No-one clapped #OneLastTime

Otherwise known as our review of The Hobbit: The Battle of the Five Armies, written entirely of my own volition with no free tickets involved.  If you're not a Tolkien nut, you might want to find something else to read about now!

The release of the final Hobbit film was always going to be a major event in this house.  I discovered the book about 1970 and read it compulsively until I could quote great chunks of it off by heart.  I still return to it occasionally, and its comforting familiarity and Tolkien's way with words, draws me in every time.  Now I own all the books about Middle Earth, several copies of some of them, and they've been well thumbed by me and by my children.  We have videos and DVDs of the films, and we've been waiting all year for this, the final chapter.

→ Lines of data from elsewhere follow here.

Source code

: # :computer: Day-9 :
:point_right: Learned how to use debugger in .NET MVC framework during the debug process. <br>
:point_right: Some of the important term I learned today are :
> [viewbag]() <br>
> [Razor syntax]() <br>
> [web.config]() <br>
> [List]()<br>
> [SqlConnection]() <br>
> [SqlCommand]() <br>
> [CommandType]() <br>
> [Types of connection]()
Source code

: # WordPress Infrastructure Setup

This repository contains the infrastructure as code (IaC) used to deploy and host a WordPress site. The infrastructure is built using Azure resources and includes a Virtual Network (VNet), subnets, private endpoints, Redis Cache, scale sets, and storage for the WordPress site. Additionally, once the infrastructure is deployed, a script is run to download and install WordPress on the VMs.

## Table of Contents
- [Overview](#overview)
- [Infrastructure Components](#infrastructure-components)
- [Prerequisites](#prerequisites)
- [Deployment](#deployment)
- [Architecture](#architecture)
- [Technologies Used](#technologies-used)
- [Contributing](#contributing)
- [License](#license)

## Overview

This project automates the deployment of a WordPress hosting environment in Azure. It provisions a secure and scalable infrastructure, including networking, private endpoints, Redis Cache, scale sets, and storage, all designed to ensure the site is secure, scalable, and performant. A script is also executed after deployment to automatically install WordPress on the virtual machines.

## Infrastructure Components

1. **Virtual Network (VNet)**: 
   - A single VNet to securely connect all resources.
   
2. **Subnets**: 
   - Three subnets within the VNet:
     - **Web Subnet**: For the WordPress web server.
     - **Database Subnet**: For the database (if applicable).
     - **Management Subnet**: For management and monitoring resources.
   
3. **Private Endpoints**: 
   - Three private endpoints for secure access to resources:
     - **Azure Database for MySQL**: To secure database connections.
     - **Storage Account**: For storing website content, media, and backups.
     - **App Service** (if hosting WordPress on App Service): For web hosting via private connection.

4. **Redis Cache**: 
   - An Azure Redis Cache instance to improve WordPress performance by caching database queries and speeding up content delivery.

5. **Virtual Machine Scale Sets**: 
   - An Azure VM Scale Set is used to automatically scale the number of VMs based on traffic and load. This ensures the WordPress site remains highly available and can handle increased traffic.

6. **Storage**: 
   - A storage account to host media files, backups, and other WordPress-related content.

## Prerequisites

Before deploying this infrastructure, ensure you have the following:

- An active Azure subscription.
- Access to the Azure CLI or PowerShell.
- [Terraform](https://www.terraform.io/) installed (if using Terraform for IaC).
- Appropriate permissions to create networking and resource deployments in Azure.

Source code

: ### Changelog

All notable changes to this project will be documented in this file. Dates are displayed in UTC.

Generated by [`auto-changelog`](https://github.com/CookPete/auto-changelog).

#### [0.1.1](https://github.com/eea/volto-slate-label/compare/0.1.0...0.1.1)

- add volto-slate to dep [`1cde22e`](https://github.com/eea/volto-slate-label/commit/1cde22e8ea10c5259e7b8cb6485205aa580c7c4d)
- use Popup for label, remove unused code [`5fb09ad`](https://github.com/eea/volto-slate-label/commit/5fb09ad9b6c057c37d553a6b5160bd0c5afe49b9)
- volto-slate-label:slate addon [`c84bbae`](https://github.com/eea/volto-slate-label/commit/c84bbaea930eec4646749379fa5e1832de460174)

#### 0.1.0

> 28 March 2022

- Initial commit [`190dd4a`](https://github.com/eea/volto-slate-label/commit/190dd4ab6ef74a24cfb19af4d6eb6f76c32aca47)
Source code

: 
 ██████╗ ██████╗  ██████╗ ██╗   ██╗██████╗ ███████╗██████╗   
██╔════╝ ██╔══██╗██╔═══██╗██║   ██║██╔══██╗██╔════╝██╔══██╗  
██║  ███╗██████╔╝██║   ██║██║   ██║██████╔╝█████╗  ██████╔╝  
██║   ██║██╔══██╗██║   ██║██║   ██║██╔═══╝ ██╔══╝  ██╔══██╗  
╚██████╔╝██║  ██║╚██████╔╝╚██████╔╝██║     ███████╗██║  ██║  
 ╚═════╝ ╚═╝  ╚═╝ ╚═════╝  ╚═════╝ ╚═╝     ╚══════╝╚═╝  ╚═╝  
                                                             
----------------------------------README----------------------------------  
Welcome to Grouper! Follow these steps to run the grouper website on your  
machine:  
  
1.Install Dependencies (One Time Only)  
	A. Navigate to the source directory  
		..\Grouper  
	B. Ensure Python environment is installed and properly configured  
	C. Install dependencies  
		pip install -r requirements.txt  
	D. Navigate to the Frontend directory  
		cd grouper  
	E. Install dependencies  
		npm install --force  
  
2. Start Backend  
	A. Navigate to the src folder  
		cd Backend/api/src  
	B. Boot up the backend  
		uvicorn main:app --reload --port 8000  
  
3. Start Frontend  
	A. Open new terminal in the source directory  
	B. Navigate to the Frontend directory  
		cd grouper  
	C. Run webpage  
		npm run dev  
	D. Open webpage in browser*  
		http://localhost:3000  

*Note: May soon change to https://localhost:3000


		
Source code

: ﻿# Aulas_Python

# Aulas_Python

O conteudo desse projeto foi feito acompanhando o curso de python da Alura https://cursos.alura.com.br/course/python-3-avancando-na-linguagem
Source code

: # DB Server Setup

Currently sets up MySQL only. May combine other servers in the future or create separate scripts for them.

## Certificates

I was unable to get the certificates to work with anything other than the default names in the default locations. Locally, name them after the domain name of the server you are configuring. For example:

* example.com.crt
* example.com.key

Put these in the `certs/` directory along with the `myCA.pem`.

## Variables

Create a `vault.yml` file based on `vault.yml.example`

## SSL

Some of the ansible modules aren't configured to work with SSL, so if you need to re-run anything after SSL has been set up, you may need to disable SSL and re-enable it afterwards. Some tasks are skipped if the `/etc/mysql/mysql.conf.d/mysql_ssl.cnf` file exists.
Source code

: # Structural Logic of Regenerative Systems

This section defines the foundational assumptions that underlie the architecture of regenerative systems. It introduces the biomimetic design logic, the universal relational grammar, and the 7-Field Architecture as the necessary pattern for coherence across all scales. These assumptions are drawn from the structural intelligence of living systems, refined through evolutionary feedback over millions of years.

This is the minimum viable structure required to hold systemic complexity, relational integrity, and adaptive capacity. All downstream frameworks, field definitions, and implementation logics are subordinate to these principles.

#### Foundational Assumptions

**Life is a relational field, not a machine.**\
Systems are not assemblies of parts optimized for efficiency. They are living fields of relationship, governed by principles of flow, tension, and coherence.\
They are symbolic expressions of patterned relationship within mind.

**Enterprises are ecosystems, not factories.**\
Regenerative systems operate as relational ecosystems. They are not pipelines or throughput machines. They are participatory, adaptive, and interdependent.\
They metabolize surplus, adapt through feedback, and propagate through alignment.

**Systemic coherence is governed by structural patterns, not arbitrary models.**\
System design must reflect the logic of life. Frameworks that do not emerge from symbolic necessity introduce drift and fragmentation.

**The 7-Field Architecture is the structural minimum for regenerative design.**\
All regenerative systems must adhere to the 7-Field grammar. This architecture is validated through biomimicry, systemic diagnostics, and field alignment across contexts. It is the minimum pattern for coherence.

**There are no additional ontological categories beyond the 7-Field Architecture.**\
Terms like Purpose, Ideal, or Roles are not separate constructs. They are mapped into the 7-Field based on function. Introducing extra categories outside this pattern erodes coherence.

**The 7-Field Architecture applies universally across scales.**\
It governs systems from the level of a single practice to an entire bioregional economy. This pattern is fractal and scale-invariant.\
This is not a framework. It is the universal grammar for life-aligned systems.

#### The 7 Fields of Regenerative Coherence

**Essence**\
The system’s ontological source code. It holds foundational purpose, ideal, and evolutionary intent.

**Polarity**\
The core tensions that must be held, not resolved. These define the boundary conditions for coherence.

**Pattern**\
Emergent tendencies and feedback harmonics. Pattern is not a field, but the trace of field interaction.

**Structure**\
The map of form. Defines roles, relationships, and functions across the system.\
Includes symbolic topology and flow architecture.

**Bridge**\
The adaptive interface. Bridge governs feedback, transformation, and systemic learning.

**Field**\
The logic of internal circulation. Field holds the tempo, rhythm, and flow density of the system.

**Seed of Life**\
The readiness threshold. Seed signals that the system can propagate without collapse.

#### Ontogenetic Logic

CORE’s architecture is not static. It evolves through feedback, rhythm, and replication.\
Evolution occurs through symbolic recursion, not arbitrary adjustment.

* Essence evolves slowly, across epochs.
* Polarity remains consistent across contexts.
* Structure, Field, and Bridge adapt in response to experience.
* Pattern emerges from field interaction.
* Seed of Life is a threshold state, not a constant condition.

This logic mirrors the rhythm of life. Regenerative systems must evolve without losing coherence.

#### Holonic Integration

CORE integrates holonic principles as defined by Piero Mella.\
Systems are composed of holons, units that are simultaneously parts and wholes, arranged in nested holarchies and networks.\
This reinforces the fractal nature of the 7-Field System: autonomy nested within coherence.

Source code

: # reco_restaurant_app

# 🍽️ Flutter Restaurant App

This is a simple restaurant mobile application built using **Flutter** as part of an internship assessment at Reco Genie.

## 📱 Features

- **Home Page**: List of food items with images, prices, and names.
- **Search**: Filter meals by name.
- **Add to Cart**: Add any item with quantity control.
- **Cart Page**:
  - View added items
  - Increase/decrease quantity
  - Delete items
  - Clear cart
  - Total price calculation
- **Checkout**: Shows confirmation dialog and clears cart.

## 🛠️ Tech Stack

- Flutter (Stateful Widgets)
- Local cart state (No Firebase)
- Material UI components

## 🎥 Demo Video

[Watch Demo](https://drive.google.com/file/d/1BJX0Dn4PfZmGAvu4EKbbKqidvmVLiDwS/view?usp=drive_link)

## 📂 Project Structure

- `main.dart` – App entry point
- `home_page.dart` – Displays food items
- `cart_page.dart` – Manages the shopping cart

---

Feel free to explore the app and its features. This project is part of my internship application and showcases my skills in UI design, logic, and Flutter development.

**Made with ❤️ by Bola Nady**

But it wasn't the film that I wanted to see.  Don't get me wrong, I really enjoyed it, and I LOVED some of the performances:  Bilbo, Thorin, Bard, and Balin in particular.  They were all wonderful.  Dain the dwarf king was an entertaining surprise, and some of the battle scenes were impressive.  And I can't wait to see it again, this time in 3D which perhaps will make a difference to my opinion.


There was a lot that I didn't like.

It even started badly.   I felt like someone had paused a DVD and just pressed play again.  The scene was not set in any way, so it didn't feel like a standalone film at all.

Then I had problems with the changes to the original story, the extra characters, the endless CGI, the loose ends and and and... well you get the picture.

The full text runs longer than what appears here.